───── Available data ─────
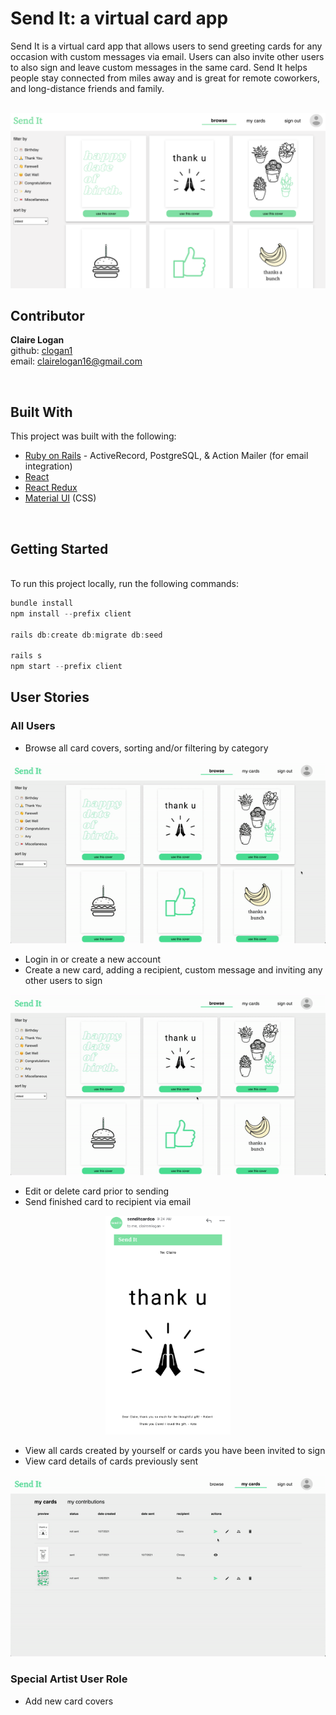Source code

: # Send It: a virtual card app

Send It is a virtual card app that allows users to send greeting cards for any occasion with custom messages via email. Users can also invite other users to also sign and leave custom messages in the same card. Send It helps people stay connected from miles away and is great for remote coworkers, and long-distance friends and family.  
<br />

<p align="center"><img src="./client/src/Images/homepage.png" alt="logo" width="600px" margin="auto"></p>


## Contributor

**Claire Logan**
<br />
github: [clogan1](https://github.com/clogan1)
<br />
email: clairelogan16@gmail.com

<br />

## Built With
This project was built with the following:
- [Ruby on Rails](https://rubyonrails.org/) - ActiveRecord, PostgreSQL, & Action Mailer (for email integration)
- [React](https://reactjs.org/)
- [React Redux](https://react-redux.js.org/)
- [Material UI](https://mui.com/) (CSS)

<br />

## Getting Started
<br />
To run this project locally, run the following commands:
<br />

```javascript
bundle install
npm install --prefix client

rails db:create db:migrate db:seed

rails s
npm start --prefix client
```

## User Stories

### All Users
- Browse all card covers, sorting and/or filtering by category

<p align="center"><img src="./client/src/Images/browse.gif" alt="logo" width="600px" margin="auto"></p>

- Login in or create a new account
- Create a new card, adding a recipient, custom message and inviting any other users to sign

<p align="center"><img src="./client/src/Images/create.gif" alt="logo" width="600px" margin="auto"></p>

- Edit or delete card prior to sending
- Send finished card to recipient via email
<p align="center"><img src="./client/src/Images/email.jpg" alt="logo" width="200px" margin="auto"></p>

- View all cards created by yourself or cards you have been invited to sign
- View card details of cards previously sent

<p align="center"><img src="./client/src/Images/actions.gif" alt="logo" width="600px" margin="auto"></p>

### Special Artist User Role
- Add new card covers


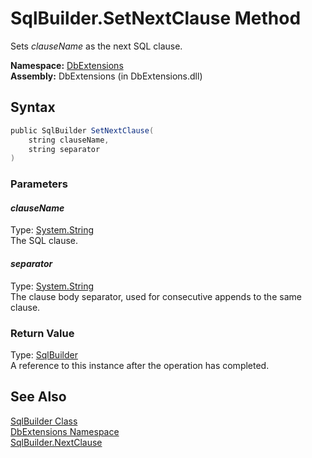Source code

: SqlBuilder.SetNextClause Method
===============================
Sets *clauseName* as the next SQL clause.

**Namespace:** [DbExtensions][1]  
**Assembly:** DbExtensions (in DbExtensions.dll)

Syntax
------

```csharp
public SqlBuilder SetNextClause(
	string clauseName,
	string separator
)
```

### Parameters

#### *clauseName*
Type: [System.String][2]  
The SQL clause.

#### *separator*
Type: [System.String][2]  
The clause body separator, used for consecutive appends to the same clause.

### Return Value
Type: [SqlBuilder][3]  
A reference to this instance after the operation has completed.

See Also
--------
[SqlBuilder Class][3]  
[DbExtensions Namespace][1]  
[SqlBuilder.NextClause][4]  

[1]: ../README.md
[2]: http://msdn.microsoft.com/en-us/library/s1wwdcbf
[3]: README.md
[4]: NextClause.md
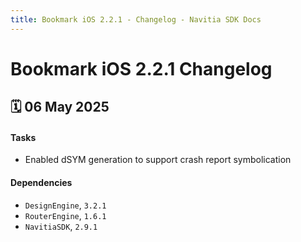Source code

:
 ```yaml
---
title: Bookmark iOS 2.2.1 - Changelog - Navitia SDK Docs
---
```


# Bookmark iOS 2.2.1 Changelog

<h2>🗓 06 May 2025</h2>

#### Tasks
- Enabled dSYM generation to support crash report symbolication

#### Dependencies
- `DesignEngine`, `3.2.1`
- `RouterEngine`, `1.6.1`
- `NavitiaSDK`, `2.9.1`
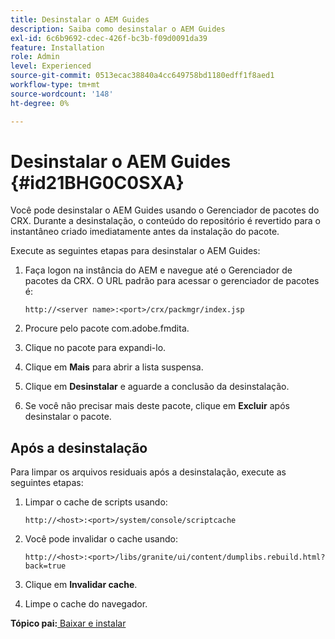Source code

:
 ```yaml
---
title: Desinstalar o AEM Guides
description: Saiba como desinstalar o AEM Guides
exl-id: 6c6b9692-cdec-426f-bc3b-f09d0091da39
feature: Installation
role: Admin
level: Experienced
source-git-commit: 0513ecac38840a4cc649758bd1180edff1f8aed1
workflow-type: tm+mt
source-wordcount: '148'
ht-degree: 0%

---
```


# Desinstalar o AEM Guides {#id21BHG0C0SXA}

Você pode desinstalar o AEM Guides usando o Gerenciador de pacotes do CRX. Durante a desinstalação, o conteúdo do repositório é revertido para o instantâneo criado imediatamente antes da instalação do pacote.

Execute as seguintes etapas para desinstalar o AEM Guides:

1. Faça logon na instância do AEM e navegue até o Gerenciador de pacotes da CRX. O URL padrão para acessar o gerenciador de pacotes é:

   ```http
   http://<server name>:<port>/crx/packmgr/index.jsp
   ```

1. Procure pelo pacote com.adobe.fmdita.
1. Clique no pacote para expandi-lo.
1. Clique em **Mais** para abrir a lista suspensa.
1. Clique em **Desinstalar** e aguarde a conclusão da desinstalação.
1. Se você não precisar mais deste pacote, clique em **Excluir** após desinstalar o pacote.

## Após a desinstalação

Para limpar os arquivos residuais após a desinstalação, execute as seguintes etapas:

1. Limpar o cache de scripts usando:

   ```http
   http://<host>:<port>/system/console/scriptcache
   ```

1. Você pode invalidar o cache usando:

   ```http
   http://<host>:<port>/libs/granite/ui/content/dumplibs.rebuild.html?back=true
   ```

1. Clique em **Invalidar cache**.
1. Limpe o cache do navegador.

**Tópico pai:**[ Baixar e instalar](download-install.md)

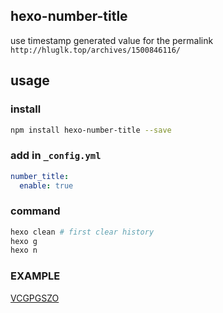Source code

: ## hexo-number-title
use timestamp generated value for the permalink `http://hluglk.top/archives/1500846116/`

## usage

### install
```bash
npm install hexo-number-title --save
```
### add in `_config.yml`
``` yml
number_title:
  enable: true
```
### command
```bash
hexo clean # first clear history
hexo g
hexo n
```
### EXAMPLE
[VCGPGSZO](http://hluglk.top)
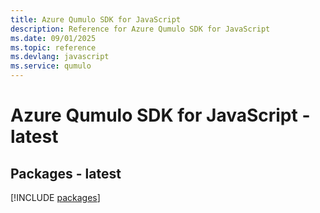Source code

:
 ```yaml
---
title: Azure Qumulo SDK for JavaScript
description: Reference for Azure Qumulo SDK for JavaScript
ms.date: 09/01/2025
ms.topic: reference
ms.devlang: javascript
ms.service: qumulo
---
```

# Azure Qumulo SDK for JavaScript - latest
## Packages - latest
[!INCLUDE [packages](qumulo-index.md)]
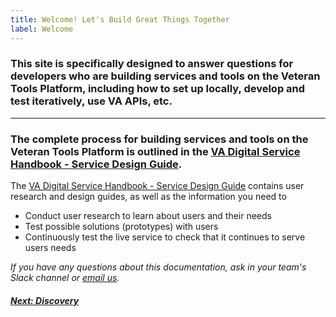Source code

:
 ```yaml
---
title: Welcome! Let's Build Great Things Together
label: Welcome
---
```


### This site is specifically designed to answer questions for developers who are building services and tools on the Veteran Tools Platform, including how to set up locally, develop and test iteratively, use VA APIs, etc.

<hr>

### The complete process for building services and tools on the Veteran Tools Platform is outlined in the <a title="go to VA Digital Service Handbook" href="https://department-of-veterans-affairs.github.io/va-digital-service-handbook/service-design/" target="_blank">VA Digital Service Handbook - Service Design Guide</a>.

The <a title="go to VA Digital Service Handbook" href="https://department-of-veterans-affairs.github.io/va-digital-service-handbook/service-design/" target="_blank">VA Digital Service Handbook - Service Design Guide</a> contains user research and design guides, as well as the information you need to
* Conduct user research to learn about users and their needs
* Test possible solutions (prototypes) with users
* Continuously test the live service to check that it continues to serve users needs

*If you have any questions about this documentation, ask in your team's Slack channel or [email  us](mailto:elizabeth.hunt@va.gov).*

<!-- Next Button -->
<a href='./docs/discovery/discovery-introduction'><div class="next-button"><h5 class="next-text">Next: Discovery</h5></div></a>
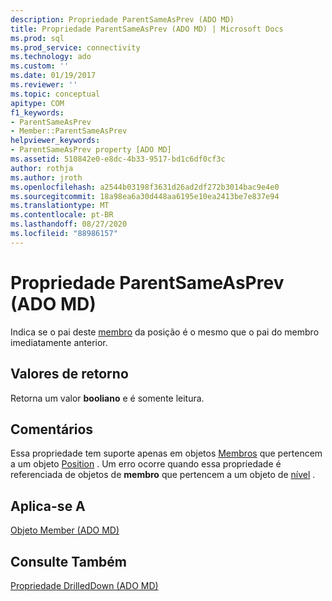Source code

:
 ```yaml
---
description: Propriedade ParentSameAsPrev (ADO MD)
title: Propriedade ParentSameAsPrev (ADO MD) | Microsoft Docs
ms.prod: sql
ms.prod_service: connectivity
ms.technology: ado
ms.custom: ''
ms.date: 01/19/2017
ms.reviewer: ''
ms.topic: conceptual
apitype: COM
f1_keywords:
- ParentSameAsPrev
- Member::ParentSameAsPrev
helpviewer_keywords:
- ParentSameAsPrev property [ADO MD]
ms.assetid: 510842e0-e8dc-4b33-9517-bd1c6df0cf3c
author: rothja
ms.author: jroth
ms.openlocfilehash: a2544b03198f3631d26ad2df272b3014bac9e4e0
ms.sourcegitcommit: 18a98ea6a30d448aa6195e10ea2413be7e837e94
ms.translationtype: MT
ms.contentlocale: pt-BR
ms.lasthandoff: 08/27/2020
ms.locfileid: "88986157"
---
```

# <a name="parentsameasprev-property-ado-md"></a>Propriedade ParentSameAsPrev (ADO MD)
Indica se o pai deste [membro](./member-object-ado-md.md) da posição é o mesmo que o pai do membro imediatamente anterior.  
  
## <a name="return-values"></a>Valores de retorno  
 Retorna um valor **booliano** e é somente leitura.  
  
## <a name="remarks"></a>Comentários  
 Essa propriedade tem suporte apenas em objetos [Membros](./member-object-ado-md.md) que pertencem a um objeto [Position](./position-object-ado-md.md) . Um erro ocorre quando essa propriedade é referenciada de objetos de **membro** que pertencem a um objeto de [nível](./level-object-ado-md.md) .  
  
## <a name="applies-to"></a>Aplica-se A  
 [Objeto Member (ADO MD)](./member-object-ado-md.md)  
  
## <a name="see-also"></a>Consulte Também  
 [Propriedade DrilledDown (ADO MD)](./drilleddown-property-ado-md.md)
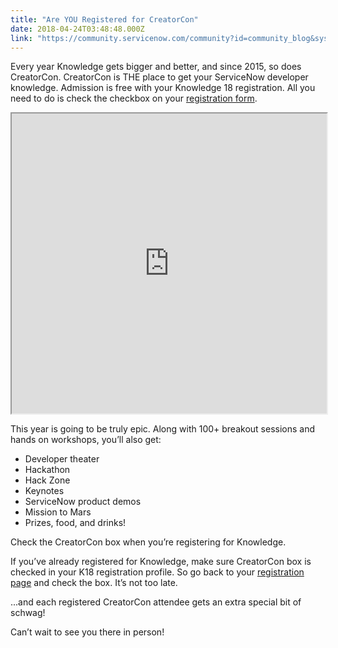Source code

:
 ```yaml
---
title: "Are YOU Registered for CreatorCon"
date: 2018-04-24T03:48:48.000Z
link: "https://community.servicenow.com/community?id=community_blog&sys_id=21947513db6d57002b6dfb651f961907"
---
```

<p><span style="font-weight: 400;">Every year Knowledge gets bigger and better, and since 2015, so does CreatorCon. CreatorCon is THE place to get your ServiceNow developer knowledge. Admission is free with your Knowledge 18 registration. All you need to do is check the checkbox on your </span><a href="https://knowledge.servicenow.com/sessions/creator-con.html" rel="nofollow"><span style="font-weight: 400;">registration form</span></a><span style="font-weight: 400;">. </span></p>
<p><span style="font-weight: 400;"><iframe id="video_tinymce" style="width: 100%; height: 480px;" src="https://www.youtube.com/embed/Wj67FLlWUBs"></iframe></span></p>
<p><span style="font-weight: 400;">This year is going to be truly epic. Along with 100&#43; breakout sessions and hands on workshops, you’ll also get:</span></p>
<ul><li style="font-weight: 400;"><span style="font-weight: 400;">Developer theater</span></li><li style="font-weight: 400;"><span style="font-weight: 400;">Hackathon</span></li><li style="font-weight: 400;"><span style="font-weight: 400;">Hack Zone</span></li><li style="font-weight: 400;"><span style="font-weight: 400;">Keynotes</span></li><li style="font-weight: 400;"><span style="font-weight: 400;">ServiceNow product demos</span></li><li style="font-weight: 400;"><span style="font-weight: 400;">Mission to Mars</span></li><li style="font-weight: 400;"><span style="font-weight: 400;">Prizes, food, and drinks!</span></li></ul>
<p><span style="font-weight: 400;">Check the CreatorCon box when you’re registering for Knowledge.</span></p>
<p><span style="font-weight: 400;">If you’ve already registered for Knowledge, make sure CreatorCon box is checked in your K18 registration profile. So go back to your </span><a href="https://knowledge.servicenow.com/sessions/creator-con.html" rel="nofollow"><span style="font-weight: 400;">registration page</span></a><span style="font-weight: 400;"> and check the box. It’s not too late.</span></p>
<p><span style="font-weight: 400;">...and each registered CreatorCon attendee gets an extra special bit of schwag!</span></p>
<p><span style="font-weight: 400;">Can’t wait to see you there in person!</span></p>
─────
**Your assignment:** Above are the entries; copy out every line among them that contains the word "seguintes".

**Answer to the problem:**
Execute as seguintes etapas para desinstalar o AEM Guides:
Para limpar os arquivos residuais após a desinstalação, execute as seguintes etapas:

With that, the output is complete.